The records below are to be written out exactly, with every picture omitted.

——————————

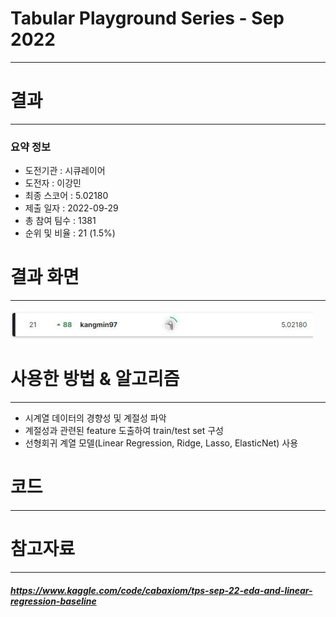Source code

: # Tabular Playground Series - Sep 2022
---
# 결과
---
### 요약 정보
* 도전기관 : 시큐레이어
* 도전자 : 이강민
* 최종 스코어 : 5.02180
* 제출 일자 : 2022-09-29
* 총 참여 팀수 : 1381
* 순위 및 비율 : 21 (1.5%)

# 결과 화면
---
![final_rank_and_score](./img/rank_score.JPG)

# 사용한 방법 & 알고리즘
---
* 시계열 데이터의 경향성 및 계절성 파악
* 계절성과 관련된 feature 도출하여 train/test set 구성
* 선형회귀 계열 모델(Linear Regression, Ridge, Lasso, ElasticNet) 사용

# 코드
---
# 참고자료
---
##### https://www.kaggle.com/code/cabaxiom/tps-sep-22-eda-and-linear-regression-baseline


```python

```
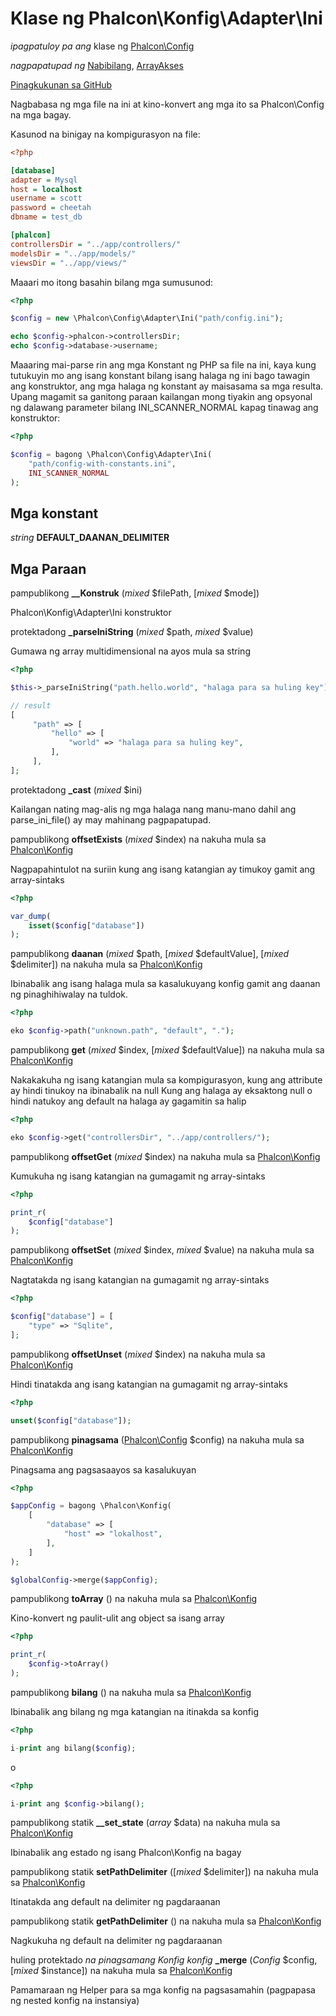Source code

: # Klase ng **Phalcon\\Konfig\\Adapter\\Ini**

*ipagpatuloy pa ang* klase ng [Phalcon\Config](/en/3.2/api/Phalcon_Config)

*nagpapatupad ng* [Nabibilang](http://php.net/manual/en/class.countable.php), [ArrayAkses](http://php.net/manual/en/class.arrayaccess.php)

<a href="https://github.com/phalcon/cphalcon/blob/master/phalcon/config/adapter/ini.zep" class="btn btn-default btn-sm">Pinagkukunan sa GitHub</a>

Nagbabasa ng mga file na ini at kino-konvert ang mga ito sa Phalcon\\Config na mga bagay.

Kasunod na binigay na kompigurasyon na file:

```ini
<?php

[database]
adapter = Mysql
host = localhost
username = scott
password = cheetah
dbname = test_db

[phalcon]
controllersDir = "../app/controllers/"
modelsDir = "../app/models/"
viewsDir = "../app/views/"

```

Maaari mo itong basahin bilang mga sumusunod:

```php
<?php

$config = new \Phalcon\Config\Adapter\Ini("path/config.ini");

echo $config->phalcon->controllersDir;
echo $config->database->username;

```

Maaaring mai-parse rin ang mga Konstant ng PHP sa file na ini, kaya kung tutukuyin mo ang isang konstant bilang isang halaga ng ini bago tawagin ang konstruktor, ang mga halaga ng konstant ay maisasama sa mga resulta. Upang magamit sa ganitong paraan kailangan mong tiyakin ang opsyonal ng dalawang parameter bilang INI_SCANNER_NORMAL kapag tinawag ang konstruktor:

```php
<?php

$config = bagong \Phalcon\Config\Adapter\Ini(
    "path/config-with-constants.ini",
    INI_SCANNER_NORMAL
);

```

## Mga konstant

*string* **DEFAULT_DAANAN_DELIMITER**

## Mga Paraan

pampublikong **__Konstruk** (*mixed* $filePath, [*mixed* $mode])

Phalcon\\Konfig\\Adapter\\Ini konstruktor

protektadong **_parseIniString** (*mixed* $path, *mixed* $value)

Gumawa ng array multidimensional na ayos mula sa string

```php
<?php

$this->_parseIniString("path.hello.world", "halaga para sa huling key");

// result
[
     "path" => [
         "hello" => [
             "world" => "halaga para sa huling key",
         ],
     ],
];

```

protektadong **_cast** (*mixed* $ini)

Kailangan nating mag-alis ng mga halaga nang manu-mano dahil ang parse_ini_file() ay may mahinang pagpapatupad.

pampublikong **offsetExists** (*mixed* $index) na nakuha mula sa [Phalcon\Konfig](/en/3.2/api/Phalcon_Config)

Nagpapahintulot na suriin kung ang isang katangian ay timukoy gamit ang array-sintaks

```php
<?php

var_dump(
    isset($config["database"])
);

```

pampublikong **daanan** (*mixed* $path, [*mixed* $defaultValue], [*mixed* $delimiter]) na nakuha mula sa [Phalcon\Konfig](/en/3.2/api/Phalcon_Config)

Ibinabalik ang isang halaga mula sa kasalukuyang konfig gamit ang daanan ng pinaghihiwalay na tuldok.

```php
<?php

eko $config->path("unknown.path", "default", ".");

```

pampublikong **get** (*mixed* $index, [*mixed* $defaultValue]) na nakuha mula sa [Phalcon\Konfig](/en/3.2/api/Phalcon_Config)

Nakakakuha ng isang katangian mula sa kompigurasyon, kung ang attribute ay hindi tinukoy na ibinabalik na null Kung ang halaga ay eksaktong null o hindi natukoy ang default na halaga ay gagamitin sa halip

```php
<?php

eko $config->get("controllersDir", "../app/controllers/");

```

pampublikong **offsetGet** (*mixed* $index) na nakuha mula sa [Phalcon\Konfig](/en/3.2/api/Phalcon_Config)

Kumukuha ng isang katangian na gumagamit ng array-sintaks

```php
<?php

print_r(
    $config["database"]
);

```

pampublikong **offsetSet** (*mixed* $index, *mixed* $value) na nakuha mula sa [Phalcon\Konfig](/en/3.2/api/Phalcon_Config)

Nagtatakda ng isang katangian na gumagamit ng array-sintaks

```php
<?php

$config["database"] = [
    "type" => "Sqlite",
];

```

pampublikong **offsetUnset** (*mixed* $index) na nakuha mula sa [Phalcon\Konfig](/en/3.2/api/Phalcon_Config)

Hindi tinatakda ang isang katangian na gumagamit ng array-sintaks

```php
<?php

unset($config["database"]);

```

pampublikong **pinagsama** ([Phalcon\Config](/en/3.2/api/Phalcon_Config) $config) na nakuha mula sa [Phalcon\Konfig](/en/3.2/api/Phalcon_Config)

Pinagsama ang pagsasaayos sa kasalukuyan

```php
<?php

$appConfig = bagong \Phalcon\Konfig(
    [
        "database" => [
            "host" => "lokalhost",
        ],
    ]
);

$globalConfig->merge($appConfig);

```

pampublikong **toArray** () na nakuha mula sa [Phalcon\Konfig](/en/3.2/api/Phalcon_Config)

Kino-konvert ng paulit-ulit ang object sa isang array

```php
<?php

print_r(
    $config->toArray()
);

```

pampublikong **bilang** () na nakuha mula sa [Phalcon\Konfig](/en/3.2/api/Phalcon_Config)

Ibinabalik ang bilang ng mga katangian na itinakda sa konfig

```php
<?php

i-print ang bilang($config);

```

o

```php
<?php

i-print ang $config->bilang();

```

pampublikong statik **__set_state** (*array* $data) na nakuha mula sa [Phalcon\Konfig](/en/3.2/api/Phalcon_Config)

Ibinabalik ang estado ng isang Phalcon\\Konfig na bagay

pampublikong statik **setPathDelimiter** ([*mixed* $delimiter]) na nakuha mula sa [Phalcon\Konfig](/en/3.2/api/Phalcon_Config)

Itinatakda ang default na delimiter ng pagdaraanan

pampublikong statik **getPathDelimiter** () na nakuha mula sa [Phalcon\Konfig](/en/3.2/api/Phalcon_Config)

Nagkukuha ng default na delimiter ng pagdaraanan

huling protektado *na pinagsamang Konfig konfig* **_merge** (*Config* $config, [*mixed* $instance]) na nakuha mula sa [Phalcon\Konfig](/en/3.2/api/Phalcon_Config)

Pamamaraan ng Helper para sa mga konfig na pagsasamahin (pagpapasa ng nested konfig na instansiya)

——————————

Expected answer:
Source code

: # Tabular Playground Series - Sep 2022
---
# 결과
---
### 요약 정보
* 도전기관 : 시큐레이어
* 도전자 : 이강민
* 최종 스코어 : 5.02180
* 제출 일자 : 2022-09-29
* 총 참여 팀수 : 1381
* 순위 및 비율 : 21 (1.5%)

# 결과 화면
---
![final_rank_and_score](./img/rank_score.JPG)

# 사용한 방법 & 알고리즘
---
* 시계열 데이터의 경향성 및 계절성 파악
* 계절성과 관련된 feature 도출하여 train/test set 구성
* 선형회귀 계열 모델(Linear Regression, Ridge, Lasso, ElasticNet) 사용

# 코드
---
# 참고자료
---
##### https://www.kaggle.com/code/cabaxiom/tps-sep-22-eda-and-linear-regression-baseline


```python

```
Source code

: # Klase ng **Phalcon\\Konfig\\Adapter\\Ini**

*ipagpatuloy pa ang* klase ng [Phalcon\Config](/en/3.2/api/Phalcon_Config)

*nagpapatupad ng* [Nabibilang](http://php.net/manual/en/class.countable.php), [ArrayAkses](http://php.net/manual/en/class.arrayaccess.php)

<a href="https://github.com/phalcon/cphalcon/blob/master/phalcon/config/adapter/ini.zep" class="btn btn-default btn-sm">Pinagkukunan sa GitHub</a>

Nagbabasa ng mga file na ini at kino-konvert ang mga ito sa Phalcon\\Config na mga bagay.

Kasunod na binigay na kompigurasyon na file:

```ini
<?php

[database]
adapter = Mysql
host = localhost
username = scott
password = cheetah
dbname = test_db

[phalcon]
controllersDir = "../app/controllers/"
modelsDir = "../app/models/"
viewsDir = "../app/views/"

```

Maaari mo itong basahin bilang mga sumusunod:

```php
<?php

$config = new \Phalcon\Config\Adapter\Ini("path/config.ini");

echo $config->phalcon->controllersDir;
echo $config->database->username;

```

Maaaring mai-parse rin ang mga Konstant ng PHP sa file na ini, kaya kung tutukuyin mo ang isang konstant bilang isang halaga ng ini bago tawagin ang konstruktor, ang mga halaga ng konstant ay maisasama sa mga resulta. Upang magamit sa ganitong paraan kailangan mong tiyakin ang opsyonal ng dalawang parameter bilang INI_SCANNER_NORMAL kapag tinawag ang konstruktor:

```php
<?php

$config = bagong \Phalcon\Config\Adapter\Ini(
    "path/config-with-constants.ini",
    INI_SCANNER_NORMAL
);

```

## Mga konstant

*string* **DEFAULT_DAANAN_DELIMITER**

## Mga Paraan

pampublikong **__Konstruk** (*mixed* $filePath, [*mixed* $mode])

Phalcon\\Konfig\\Adapter\\Ini konstruktor

protektadong **_parseIniString** (*mixed* $path, *mixed* $value)

Gumawa ng array multidimensional na ayos mula sa string

```php
<?php

$this->_parseIniString("path.hello.world", "halaga para sa huling key");

// result
[
     "path" => [
         "hello" => [
             "world" => "halaga para sa huling key",
         ],
     ],
];

```

protektadong **_cast** (*mixed* $ini)

Kailangan nating mag-alis ng mga halaga nang manu-mano dahil ang parse_ini_file() ay may mahinang pagpapatupad.

pampublikong **offsetExists** (*mixed* $index) na nakuha mula sa [Phalcon\Konfig](/en/3.2/api/Phalcon_Config)

Nagpapahintulot na suriin kung ang isang katangian ay timukoy gamit ang array-sintaks

```php
<?php

var_dump(
    isset($config["database"])
);

```

pampublikong **daanan** (*mixed* $path, [*mixed* $defaultValue], [*mixed* $delimiter]) na nakuha mula sa [Phalcon\Konfig](/en/3.2/api/Phalcon_Config)

Ibinabalik ang isang halaga mula sa kasalukuyang konfig gamit ang daanan ng pinaghihiwalay na tuldok.

```php
<?php

eko $config->path("unknown.path", "default", ".");

```

pampublikong **get** (*mixed* $index, [*mixed* $defaultValue]) na nakuha mula sa [Phalcon\Konfig](/en/3.2/api/Phalcon_Config)

Nakakakuha ng isang katangian mula sa kompigurasyon, kung ang attribute ay hindi tinukoy na ibinabalik na null Kung ang halaga ay eksaktong null o hindi natukoy ang default na halaga ay gagamitin sa halip

```php
<?php

eko $config->get("controllersDir", "../app/controllers/");

```

pampublikong **offsetGet** (*mixed* $index) na nakuha mula sa [Phalcon\Konfig](/en/3.2/api/Phalcon_Config)

Kumukuha ng isang katangian na gumagamit ng array-sintaks

```php
<?php

print_r(
    $config["database"]
);

```

pampublikong **offsetSet** (*mixed* $index, *mixed* $value) na nakuha mula sa [Phalcon\Konfig](/en/3.2/api/Phalcon_Config)

Nagtatakda ng isang katangian na gumagamit ng array-sintaks

```php
<?php

$config["database"] = [
    "type" => "Sqlite",
];

```

pampublikong **offsetUnset** (*mixed* $index) na nakuha mula sa [Phalcon\Konfig](/en/3.2/api/Phalcon_Config)

Hindi tinatakda ang isang katangian na gumagamit ng array-sintaks

```php
<?php

unset($config["database"]);

```

pampublikong **pinagsama** ([Phalcon\Config](/en/3.2/api/Phalcon_Config) $config) na nakuha mula sa [Phalcon\Konfig](/en/3.2/api/Phalcon_Config)

Pinagsama ang pagsasaayos sa kasalukuyan

```php
<?php

$appConfig = bagong \Phalcon\Konfig(
    [
        "database" => [
            "host" => "lokalhost",
        ],
    ]
);

$globalConfig->merge($appConfig);

```

pampublikong **toArray** () na nakuha mula sa [Phalcon\Konfig](/en/3.2/api/Phalcon_Config)

Kino-konvert ng paulit-ulit ang object sa isang array

```php
<?php

print_r(
    $config->toArray()
);

```

pampublikong **bilang** () na nakuha mula sa [Phalcon\Konfig](/en/3.2/api/Phalcon_Config)

Ibinabalik ang bilang ng mga katangian na itinakda sa konfig

```php
<?php

i-print ang bilang($config);

```

o

```php
<?php

i-print ang $config->bilang();

```

pampublikong statik **__set_state** (*array* $data) na nakuha mula sa [Phalcon\Konfig](/en/3.2/api/Phalcon_Config)

Ibinabalik ang estado ng isang Phalcon\\Konfig na bagay

pampublikong statik **setPathDelimiter** ([*mixed* $delimiter]) na nakuha mula sa [Phalcon\Konfig](/en/3.2/api/Phalcon_Config)

Itinatakda ang default na delimiter ng pagdaraanan

pampublikong statik **getPathDelimiter** () na nakuha mula sa [Phalcon\Konfig](/en/3.2/api/Phalcon_Config)

Nagkukuha ng default na delimiter ng pagdaraanan

huling protektado *na pinagsamang Konfig konfig* **_merge** (*Config* $config, [*mixed* $instance]) na nakuha mula sa [Phalcon\Konfig](/en/3.2/api/Phalcon_Config)

Pamamaraan ng Helper para sa mga konfig na pagsasamahin (pagpapasa ng nested konfig na instansiya)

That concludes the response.